Transmission Blocking

If a service leaves data transfer state for any reason, it will block transmission from all services above it. Blocking indicates that it cannot transmit data at this time. This means services above the blocking service cannot send either commands or data through the blocking service, since commands on higher layers are data to the layers below. Blocking transmission prevents the consumption of system resources by services which cannot use them effectively.

One of two conditions may exist.

In the first case, the service which blocked will have queued a control event to the application on the CID indicating the reason. The application should read data and control events until the event is found. When the control event is read, the API state machine for that CID will also leave the data transfer state and be in synch with the state machine of the underlying protocol. For example, if the remote system has disconnected, a disconnected event is will be queued.
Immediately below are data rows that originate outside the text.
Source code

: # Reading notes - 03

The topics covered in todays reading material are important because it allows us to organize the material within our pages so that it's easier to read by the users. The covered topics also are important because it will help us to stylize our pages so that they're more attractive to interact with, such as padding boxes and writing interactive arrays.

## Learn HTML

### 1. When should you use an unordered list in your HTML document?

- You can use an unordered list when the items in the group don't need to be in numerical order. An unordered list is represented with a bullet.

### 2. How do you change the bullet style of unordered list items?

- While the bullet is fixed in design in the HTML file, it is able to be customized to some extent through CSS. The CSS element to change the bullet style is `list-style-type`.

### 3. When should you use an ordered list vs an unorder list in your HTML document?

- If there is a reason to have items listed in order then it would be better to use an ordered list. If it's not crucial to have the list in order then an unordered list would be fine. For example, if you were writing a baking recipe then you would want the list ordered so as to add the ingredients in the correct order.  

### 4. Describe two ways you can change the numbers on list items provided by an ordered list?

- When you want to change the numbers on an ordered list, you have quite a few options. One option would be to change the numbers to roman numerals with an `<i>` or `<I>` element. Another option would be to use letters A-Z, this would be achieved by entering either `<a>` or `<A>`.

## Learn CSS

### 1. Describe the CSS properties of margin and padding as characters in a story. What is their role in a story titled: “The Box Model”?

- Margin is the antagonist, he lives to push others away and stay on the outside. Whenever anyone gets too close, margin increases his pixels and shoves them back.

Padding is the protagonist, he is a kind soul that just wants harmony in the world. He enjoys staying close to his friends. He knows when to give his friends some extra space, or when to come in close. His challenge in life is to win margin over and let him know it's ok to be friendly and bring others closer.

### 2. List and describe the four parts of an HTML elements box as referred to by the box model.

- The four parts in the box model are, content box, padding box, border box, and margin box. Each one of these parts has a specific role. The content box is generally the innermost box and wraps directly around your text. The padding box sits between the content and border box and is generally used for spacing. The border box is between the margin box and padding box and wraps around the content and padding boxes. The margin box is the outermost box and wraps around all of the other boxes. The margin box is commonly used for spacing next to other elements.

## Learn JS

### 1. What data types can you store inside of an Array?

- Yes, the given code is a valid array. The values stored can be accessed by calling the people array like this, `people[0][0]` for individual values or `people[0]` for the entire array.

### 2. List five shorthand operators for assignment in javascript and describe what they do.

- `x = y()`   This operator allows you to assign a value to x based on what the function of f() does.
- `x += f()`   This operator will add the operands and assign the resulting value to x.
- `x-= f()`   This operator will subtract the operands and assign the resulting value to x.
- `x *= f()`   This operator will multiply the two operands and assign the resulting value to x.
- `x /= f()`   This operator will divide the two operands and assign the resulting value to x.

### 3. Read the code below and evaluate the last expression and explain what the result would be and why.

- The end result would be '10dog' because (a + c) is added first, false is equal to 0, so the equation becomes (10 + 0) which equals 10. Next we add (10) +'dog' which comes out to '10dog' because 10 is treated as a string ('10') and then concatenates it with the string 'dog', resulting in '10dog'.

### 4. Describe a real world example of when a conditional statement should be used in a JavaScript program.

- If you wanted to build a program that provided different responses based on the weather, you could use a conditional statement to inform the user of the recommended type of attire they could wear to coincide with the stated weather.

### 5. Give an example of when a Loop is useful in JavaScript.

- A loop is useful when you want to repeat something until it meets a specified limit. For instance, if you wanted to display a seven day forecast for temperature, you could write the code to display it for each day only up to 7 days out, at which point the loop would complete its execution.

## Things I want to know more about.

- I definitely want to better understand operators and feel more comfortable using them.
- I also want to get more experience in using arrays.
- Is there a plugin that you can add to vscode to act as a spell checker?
When the application reads this event the CID on which the event was received will enter the open state, and the event type gives the reason transmission was blocked.

In the second case, any control event generated will not be passed to the CID on which the transmission blocked error occurred since the block originated in another service. Even after all events have been read on the CID, it may itself remain in data transfer state and still be blocked. This condition may be temporary. For instance, if a service blocks because it receives an xoff request, it will unblock when it receives an xon request. In this situation, the services above it which were blocked can usually resume transmission as if nothing had happened. They are simply unblocked when all services below are back in data transfer state. However, if the condition does not correct itself, the application must either abandon the connection on that CID or locate the blocking service and attempt to bring it back into data transfer state.

The function lgo_GetStatus() gives the application a snap-shot of the state of each service in a device. This allows the application to examine each service to find the one (or more) which are blocking. Of course, the application might also try reading on each open CID to find the reason transmission is blocked as in the first case described above.